▶ _REQUIRED WORK_: Scan the listing below for the word "cross" and copy every line that has it.

........

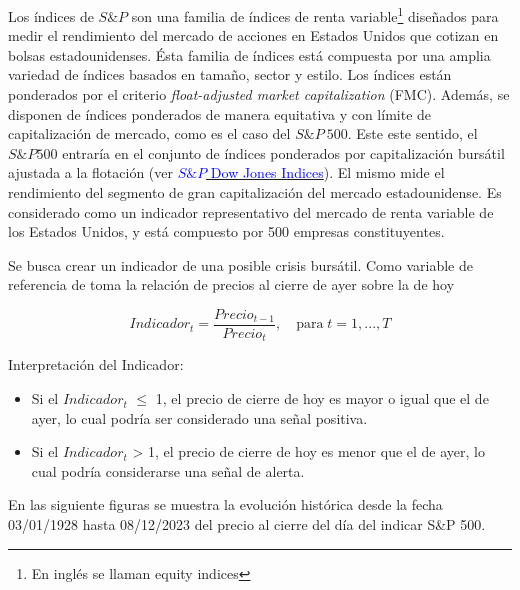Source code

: \documentclass[
  oneside]{article}
\begin{document}
Los índices de \(S\&P\) son una familia de índices de renta
variable\footnote{En inglés se llaman equity indices} diseñados para
medir el rendimiento del mercado de acciones en Estados Unidos que
cotizan en bolsas estadounidenses. Ésta familia de índices está
compuesta por una amplia variedad de índices basados en tamaño, sector y
estilo. Los índices están ponderados por el criterio
\textit{float-adjusted market capitalization} (FMC). Además, se disponen
de índices ponderados de manera equitativa y con límite de
capitalización de mercado, como es el caso del \(S\&P\:500\). Este este
sentido, el \(S\&P 500\) entraría en el conjunto de índices ponderados
por capitalización bursátil ajustada a la flotación (ver
\href{http://www.overleaf.com}{\textcolor{blue}{$S\&P$ Dow Jones Indices}}).
El mismo mide el rendimiento del segmento de gran capitalización del
mercado estadounidense. Es considerado como un indicador representativo
del mercado de renta variable de los Estados Unidos, y está compuesto
por 500 empresas constituyentes.

Se busca crear un indicador de una posible crisis bursátil. Como
variable de referencia de toma la relación de precios al cierre de ayer
sobre la de hoy

\begin{equation}
Indicador_t=\frac{Precio_{t-1}}{Precio_t},\quad\text{para}\; t=1,...,T \label{eq:ind}
\end{equation} \vspace{0.5cm}

Interpretación del Indicador:

\begin{itemize}
\item Si el $Indicador_t$    $\leq$ 1, el precio de cierre de hoy es mayor o igual que el de ayer, lo cual podría ser considerado una señal positiva.
\item Si el $Indicador_t$ > 1, el precio de cierre de hoy es menor que el de ayer, lo cual podría considerarse una señal de alerta.
\end{itemize}

\vspace{1cm}

\newpage

En las siguiente figuras se muestra la evolución histórica desde la
fecha 03/01/1928 hasta 08/12/2023 del precio al cierre del día del
indicar S\&P 500.
\end{document}
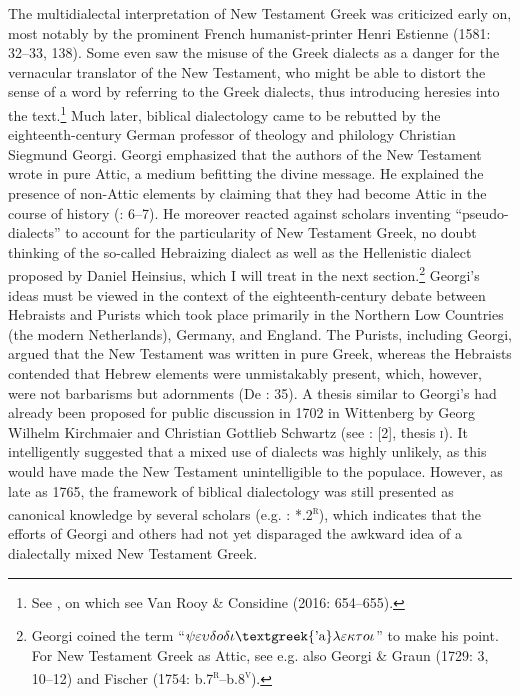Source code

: \documentclass[output=paper]{langsci/langscibook}
\begin{document}
The multidialectal interpretation of New Testament Greek was criticized early on, most notably by the prominent French humanist-printer Henri Estienne (1581: 32–33, 138). Some even saw the misuse of the Greek dialects as a danger for the vernacular translator of the New Testament, who might be able to distort the sense of a word by referring to the Greek dialects, thus introducing heresies into the text.\footnote{See \citet[429]{Rainolds1583}, on which see Van Rooy \& Considine (2016: 654–655).} Much later, biblical dialectology came to be rebutted by the eighteenth-century German professor of theology and philology Christian Siegmund Georgi. Georgi emphasized that the authors of the New Testament wrote in pure Attic, a medium befitting the divine message. He explained the presence of non-Attic elements by claiming that they had become Attic in the course of history (\citealt{Georgi1733}: 6–7). He moreover reacted against scholars inventing “pseudo-dialects” to account for the particularity of New Testament Greek, no doubt thinking of the so-called Hebraizing dialect as well as the Hellenistic dialect proposed by Daniel Heinsius, which I will treat in the next section.\footnote{Georgi coined the term “$\psi \varepsilon \upsilon \delta o\delta \iota \text{\textgreek{'a}}\lambda \varepsilon \kappa \tau o\iota $” to make his point. For New Testament Greek as Attic, see e.g. also Georgi \& Graun (1729: 3, 10–12) and Fischer (1754: b.7\textsc{\textsuperscript{r}}–b.8\textsc{\textsuperscript{v}}).} Georgi’s ideas must be viewed in the context of the eighteenth-century debate between Hebraists and Purists which took place primarily in the Northern Low Countries (the modern Netherlands), Germany, and England. The Purists, including Georgi, argued that the New Testament was written in pure Greek, whereas the Hebraists contended that Hebrew elements were unmistakably present, which, however, were not barbarisms but adornments (De \citealt{Jonge1980}: 35). A thesis similar to Georgi’s had already been proposed for public discussion in 1702 in Wittenberg by Georg Wilhelm Kirchmaier and Christian Gottlieb Schwartz (see \citealt{KirchmaierSchwartz1702}: [2], thesis \textsc{i}). It intelligently suggested that a mixed use of dialects was highly unlikely, as this would have made the New Testament unintelligible to the populace. However, as late as 1765, the framework of biblical dialectology was still presented as canonical knowledge by several scholars (e.g. \citealt{Gottleber1765}: *.2\textsc{\textsuperscript{r}}), which indicates that the efforts of Georgi and others had not yet disparaged the awkward idea of a dialectally mixed New Testament Greek.
\end{document}

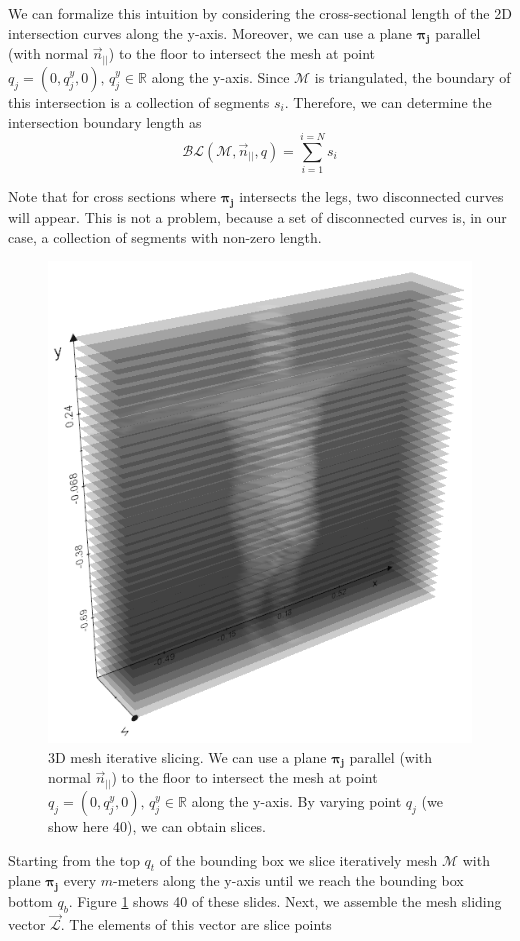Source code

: \documentclass[runningheads, orivec]{llncs}
\begin{document}
We 
can formalize this intuition by considering the cross-sectional length of the 
2D intersection curves\cite{book.compu.topo} along the y-axis. Moreover, we 
can 
use a plane $\boldsymbol{\pi_j}$ parallel (with normal $\vec{n}_{||}$) to the 
floor to intersect the mesh at point $q_j = (0, q^y_j, 0), \,  q^y_j \in 
\mathbb{R}$ along the y-axis. Since $\mathcal{M}$ is triangulated, the boundary 
of this 
intersection is a collection of segments $s_i$. Therefore, we can 
determine the intersection boundary length as
\begin{equation}\label{eq:boundary_length}
\mathcal{BL}(\mathcal{M}, \vec{n}_{||}, q) = \sum_{i = 
	1}^{i = N}s_i
\end{equation}

Note that for cross sections where $\boldsymbol{\pi_j}$ intersects the legs, 
two 
disconnected curves will appear. This is not a problem, because a 
set of disconnected curves is, in our case, a collection of segments with 
non-zero length.

\begin{figure}[h!]
	\begin{center}
		\includegraphics[width=0.5\linewidth]{subject_2_with_cutting_planes_xrays.png}
	\end{center}
	\caption{3D mesh iterative slicing. We 
		can use a plane $\boldsymbol{\pi_j}$ parallel (with normal 
		$\vec{n}_{||}$) to the 
		floor to intersect the mesh at point $q_j = (0, q^y_j, 0), \,  q^y_j 
		\in 
		\mathbb{R}$ along the y-axis. By varying point $q_j$ (we show here 40), 
		we can obtain 
		slices.}
	\label{fig:subjects_planes_xrays}
\end{figure}

Starting 
from the 
top $q_t$ of the bounding box we slice iteratively mesh $\mathcal{M}$ with 
plane 
$\boldsymbol{\pi_j}$ every $m$-meters along the y-axis until we reach the 
bounding box bottom 
$q_b$. Figure \ref{fig:subjects_planes_xrays} shows 40 of these 
slides. Next, we assemble the mesh sliding vector $\vec{\mathcal{L}}$. The 
elements of 
this vector are slice points
\end{document}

........

▶ _ANSWER BOX_:
can formalize this intuition by considering the cross-sectional length of the 
Note that for cross sections where $\boldsymbol{\pi_j}$ intersects the legs, 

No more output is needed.